Que s'est-il passé? J'ai chassé le traître du pouvoir, je devrais n'avoir aucun problème à prendre le contrôle du clan... Pourquoi n'ai-je pas pu maîtriser ma transformation? Pourquoi avons-nous tous...

-SEIGNEUR KETCHIKA!

Un cri le fit se retourner. Le balcon était désert, mais quelqu'un approchait en courant. Il le reconnu tout de suite: Raijak Akaldaï. Le chasseur attitré de sa famille, et... le soi-disant meilleur ami de Dragar Verka. Quelle bêtise... Raijak avait été le premier à se rallier à sa cause, furieux par la trahison du seigneur Langera et de son supposé ami.

Le jeune chasseur avait des cheveux noirs, longs, qui descendaient dans le bas de son dos, et des yeux verts très pâles. Un teint bronzé par la lumière et le vent. La vertu principale de la famille Akaldaï était le courage, tout comme celle de la famille Verka était la loyauté.

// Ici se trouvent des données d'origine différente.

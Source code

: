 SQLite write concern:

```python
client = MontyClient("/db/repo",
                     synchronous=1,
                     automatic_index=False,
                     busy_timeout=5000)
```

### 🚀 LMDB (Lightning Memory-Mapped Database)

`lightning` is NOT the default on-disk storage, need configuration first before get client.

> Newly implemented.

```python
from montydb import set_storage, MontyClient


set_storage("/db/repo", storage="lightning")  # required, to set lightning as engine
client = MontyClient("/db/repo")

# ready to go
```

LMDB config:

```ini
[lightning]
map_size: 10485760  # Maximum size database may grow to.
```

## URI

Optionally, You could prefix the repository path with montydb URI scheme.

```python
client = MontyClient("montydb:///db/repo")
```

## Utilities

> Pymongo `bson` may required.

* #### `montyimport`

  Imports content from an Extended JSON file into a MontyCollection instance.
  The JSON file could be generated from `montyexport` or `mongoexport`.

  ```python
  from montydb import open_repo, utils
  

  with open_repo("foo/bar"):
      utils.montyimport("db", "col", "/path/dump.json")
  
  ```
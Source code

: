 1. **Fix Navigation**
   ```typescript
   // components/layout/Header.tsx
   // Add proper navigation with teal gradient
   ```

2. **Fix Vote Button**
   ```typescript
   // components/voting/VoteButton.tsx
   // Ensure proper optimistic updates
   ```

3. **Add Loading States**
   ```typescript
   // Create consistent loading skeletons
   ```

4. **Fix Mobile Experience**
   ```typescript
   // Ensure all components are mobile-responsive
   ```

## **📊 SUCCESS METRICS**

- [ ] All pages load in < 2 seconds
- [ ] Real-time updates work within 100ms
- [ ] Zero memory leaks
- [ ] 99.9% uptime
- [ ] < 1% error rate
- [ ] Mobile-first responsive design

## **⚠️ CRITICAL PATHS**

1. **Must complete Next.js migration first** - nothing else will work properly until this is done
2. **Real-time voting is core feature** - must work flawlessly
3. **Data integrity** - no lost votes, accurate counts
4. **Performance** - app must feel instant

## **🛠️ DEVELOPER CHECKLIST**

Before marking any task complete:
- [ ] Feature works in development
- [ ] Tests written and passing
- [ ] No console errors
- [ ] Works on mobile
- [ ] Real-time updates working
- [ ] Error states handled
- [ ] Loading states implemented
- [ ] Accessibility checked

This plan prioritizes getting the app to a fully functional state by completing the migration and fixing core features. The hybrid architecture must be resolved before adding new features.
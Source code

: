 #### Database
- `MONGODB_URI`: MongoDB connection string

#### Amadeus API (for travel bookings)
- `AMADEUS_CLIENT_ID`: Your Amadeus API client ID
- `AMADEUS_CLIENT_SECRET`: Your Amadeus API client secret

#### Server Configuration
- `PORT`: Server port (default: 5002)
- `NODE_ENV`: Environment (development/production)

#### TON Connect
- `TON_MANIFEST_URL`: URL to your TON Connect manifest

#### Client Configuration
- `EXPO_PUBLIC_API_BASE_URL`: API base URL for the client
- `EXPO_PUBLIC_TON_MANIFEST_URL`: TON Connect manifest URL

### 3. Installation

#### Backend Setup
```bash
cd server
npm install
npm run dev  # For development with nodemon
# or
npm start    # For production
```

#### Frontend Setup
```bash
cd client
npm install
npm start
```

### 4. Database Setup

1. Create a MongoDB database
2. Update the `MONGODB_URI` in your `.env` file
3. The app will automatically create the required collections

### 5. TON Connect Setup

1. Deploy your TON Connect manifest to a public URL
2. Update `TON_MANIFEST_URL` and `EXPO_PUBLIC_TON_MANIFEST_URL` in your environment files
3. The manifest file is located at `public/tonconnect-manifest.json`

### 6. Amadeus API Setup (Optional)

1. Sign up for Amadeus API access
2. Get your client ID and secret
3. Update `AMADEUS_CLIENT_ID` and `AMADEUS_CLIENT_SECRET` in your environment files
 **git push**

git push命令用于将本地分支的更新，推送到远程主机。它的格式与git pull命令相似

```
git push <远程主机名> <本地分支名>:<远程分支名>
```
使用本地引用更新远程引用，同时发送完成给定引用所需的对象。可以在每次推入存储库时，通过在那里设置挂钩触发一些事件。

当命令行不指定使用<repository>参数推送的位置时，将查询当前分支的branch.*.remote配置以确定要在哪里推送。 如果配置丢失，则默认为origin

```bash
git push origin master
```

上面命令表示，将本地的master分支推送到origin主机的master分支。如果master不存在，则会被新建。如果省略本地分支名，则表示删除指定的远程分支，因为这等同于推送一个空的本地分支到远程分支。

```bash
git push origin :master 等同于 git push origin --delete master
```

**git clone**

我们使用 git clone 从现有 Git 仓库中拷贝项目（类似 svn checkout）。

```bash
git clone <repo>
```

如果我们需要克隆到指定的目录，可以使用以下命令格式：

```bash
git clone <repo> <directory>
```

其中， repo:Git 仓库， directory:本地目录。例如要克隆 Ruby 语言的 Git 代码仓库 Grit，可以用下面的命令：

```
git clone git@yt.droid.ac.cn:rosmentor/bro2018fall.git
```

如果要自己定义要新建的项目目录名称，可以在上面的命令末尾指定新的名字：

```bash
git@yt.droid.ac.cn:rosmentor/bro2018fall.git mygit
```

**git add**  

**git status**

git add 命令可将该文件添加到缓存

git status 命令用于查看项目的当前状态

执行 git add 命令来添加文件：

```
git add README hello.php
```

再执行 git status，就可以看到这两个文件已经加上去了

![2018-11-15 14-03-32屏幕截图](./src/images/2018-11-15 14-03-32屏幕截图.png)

Celle de Langera était une classe à part, la «royauté». Les Ketchikas appliquaient la justice, et le respect des lois.

Raijak s'inclina, et dit d'une voix angoissée:

-Mon seigneur. Il y a des blessés... et des morts. Et... Arina... elle a disparu!

Lazlac leva les yeux au ciel, exaspéré. Encore cette fille... décidément, chacun avait sa faiblesse, aussi fort soit-il. « Et Dragar aussi, » songea-t-il en dissimulant un sourire en coin. Mais il jugea plus prudent de ne pas en faire part au chasseur. Des liens d'amitié aussi forts ne se rompaient pas facilement, et qui sait comment réagirait Raijak s'il lui faisait part de ses projets de meurtre.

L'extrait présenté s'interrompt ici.